Mrs Donnelly defended the possession proceedings against her, arguing that ANZ had engaged in unconscionable conduct on the following basis:

  • the facility documents were signed at the “urging and direction” of Mr Stuart, a representative of ANZ;
  • Mr Stuart failed to inform her that a deterioration in the value of the AUD against the HKD would lead to an increase in the AUD equivalent of the loan indebtedness;
  • no independent financial or legal advice was offered before signing the facility; and
  • Mr Stuart misrepresented to Mrs Donnelly that the currency of the loan could only be changed at her request or with her consent.

At first instance, the court held that ANZ had not acted unconscionably. Despite finding that Mr Stuart did suggest to Ms Donnelly that the AUD would “skyrocket” and “shoot past parity before the end of the year”, the Court found there was no evidence to support Ms Donnelly’s allegations.

The Court also determined that Ms Donnelly, being an intelligent and articulate woman, was not in a position of special disadvantage.

Ms Donnelly appealed the Court’s decision.

WHAT HAPPENED ON APPEAL?

The Court of Appeal accepted the principles of unconscionability set out in Kakavas v Crown Melbourne Ltd [2013] HCA 25. In short, the principles provide that equity will not come to the aid of someone who merely makes a bad business decision. Rather, an equitable claim of unconscionability must point to conduct of a defendant which is beyond the ordinary conduct of business.

Applying this principal, the Court of Appeal found that the fact that Ms Donnelly did not read or have a perfect understanding of the terms of the facility agreement was not a sufficient basis for a claim of unconscionability. Ms Donnelly had to show conduct on the part of ANZ that was unconscionable.

In this regard, the Court of Appeal found that ANZ had taken reasonable steps to inform Ms Donnelly of the risk of the AUD decreasing against the HKD. In making this finding, the Court relied in part on the evidence of Mr Stuart’s usual practice of explaining the effect of exchange rate movements to customers, as opposed to his actual recollection of events. The Court found that Ms Donnelly failed to demonstrate that it was contrary to incontrovertible facts or that it was glaringly improbable that Mr Stuart’s usual practice was not applied in her case.

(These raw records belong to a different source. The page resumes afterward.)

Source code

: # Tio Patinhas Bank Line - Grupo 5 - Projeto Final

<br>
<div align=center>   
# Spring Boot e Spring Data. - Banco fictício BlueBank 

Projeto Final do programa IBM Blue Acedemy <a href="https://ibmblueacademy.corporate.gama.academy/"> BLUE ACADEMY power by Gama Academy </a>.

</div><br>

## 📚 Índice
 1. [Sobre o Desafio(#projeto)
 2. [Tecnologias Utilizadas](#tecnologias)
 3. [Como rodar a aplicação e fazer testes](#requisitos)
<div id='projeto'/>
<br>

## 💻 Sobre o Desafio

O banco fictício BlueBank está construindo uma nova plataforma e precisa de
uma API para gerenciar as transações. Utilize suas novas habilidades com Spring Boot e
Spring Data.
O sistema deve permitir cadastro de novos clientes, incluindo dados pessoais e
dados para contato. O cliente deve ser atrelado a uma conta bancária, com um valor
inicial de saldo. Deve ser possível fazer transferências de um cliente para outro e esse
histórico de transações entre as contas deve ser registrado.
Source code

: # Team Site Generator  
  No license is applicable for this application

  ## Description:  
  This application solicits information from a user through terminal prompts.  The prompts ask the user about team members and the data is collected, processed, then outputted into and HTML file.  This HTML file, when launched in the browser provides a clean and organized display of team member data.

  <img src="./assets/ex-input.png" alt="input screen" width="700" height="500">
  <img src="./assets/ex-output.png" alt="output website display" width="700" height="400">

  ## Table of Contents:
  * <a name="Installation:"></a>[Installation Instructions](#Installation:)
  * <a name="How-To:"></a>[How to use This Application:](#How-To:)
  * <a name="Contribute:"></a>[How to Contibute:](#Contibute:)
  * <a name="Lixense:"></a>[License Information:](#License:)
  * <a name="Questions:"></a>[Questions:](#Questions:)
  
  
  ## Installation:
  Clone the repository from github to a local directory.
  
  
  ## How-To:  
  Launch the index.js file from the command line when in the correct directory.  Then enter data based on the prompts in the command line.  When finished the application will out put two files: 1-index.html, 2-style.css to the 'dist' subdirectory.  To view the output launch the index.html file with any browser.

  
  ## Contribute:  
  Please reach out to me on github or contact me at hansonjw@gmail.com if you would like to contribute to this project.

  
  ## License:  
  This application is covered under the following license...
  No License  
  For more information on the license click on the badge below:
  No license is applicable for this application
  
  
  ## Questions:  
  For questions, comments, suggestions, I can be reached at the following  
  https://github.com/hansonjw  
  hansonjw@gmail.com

The court also confirmed that the failure of ANZ to recommend that Ms Donnelly obtain legal advice was not unconscionable in the circumstances of the case. The Court found on the facts that it was Ms Donnelly’s choice not to seek legal advice from lawyers in her family or a solicitor acting for her on another transaction.

COMMENT

This decision confirms that where banks engage in arm’s length commercial transactions with parties that are not in a position of some special disadvantage, Courts are not willing to assist those parties in the event they become the victims of their own improvident transactions.

It was relevant in this case that Mrs Donnelly was an intelligent woman who entered into the Facility for currency gains. In such circumstances, a mere failure by the bank to invite a customer to obtain legal advice does not constitute unconscionability.

It should also provide some comfort to banks that the Court’s are willing to accept evidence of bank officer’s usual practices, in circumstances where the customer is unable to point to evidence to the contrary.